(Stored records)
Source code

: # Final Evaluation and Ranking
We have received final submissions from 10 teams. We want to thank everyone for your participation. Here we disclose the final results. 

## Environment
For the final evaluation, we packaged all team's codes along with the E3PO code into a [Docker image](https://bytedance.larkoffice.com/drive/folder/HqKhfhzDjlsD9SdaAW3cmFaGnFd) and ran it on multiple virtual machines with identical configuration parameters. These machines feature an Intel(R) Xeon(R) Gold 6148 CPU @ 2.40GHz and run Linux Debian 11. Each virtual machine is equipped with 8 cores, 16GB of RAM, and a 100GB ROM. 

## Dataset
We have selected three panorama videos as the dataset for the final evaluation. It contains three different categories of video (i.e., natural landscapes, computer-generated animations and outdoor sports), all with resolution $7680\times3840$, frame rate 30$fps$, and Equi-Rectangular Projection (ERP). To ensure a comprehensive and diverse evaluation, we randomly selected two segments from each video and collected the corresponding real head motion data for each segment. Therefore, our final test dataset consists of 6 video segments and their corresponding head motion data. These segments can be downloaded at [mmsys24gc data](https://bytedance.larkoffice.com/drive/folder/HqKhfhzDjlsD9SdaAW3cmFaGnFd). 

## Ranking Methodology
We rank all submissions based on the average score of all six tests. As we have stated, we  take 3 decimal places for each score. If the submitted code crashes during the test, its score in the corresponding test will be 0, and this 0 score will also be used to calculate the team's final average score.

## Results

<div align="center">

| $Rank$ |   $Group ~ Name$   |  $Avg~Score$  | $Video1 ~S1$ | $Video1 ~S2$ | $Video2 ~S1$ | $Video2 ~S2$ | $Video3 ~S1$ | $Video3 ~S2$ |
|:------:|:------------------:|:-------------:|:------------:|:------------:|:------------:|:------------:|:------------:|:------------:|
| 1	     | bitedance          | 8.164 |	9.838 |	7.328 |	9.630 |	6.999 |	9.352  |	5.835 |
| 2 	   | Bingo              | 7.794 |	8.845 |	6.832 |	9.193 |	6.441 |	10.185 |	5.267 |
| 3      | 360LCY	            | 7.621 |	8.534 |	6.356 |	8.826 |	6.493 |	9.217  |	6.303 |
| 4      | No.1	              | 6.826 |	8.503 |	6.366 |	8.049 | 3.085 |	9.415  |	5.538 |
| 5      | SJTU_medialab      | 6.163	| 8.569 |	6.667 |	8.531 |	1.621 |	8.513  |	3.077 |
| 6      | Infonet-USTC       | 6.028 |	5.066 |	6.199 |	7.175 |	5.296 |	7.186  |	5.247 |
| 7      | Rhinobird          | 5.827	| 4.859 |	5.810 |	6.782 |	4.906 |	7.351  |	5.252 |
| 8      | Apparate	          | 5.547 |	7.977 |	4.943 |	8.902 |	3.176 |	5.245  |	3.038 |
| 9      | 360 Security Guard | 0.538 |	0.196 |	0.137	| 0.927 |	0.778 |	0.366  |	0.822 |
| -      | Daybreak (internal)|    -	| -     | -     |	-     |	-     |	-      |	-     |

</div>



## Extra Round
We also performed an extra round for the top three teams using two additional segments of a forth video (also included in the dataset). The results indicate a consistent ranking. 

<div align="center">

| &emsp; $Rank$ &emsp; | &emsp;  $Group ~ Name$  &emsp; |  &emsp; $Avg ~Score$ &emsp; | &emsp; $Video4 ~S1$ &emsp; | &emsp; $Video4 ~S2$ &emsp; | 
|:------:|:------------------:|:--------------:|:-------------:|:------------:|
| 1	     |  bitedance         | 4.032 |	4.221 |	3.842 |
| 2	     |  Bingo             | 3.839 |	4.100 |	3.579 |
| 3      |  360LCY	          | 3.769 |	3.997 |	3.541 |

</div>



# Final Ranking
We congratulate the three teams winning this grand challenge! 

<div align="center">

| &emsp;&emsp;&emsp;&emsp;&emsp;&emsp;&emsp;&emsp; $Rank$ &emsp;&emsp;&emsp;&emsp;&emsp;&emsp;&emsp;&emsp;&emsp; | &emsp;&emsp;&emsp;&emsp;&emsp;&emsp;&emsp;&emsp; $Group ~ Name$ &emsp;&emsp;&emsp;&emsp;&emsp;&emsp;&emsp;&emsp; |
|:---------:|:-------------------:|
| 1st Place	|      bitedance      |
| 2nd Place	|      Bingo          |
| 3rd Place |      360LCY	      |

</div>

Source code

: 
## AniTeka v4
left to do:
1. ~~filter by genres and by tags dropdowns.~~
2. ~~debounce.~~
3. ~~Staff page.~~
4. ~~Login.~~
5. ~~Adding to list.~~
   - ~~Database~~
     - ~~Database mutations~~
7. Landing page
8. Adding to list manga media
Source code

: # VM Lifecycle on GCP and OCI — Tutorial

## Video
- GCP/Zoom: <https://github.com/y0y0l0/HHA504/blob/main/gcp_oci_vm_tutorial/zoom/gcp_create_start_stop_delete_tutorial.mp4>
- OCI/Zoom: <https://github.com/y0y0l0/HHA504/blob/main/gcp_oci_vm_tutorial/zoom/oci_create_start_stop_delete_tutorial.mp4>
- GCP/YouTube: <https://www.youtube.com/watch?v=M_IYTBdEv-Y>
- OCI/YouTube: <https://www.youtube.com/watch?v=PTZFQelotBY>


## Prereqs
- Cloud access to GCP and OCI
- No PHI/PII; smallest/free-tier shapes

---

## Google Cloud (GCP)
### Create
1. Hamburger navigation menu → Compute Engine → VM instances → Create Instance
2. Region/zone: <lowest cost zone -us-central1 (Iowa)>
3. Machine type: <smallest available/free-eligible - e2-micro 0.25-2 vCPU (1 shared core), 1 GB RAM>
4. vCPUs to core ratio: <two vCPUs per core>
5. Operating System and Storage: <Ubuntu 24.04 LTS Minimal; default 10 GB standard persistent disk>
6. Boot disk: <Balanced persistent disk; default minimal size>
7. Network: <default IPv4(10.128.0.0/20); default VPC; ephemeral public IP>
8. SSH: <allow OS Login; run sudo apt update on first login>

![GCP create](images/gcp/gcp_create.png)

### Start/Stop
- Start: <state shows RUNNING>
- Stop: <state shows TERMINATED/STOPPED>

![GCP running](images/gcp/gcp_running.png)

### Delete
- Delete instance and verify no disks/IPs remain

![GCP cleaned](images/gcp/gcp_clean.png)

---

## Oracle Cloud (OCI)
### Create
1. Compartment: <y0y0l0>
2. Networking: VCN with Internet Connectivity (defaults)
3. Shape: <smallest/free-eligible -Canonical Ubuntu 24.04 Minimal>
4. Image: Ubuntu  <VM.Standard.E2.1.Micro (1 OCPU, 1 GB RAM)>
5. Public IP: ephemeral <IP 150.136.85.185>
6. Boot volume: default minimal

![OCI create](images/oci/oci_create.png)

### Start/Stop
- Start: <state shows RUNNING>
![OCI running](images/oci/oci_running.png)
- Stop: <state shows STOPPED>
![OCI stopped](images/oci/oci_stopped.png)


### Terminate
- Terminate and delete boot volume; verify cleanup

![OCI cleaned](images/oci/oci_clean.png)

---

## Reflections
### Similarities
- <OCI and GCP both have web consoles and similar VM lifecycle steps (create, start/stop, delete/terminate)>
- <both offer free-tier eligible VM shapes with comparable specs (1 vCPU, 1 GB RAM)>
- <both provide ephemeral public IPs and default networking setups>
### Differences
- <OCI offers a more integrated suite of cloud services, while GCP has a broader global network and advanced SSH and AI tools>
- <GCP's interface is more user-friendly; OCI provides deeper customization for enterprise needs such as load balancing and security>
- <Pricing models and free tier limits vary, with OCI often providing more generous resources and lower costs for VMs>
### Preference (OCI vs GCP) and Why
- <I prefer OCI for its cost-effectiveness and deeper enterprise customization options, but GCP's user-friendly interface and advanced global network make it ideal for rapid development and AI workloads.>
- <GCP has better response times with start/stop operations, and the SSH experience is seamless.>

■ PROMPT
Your answer must be the count of lines in the data that contain "global", with no added words.

■ TASK OUTPUT
2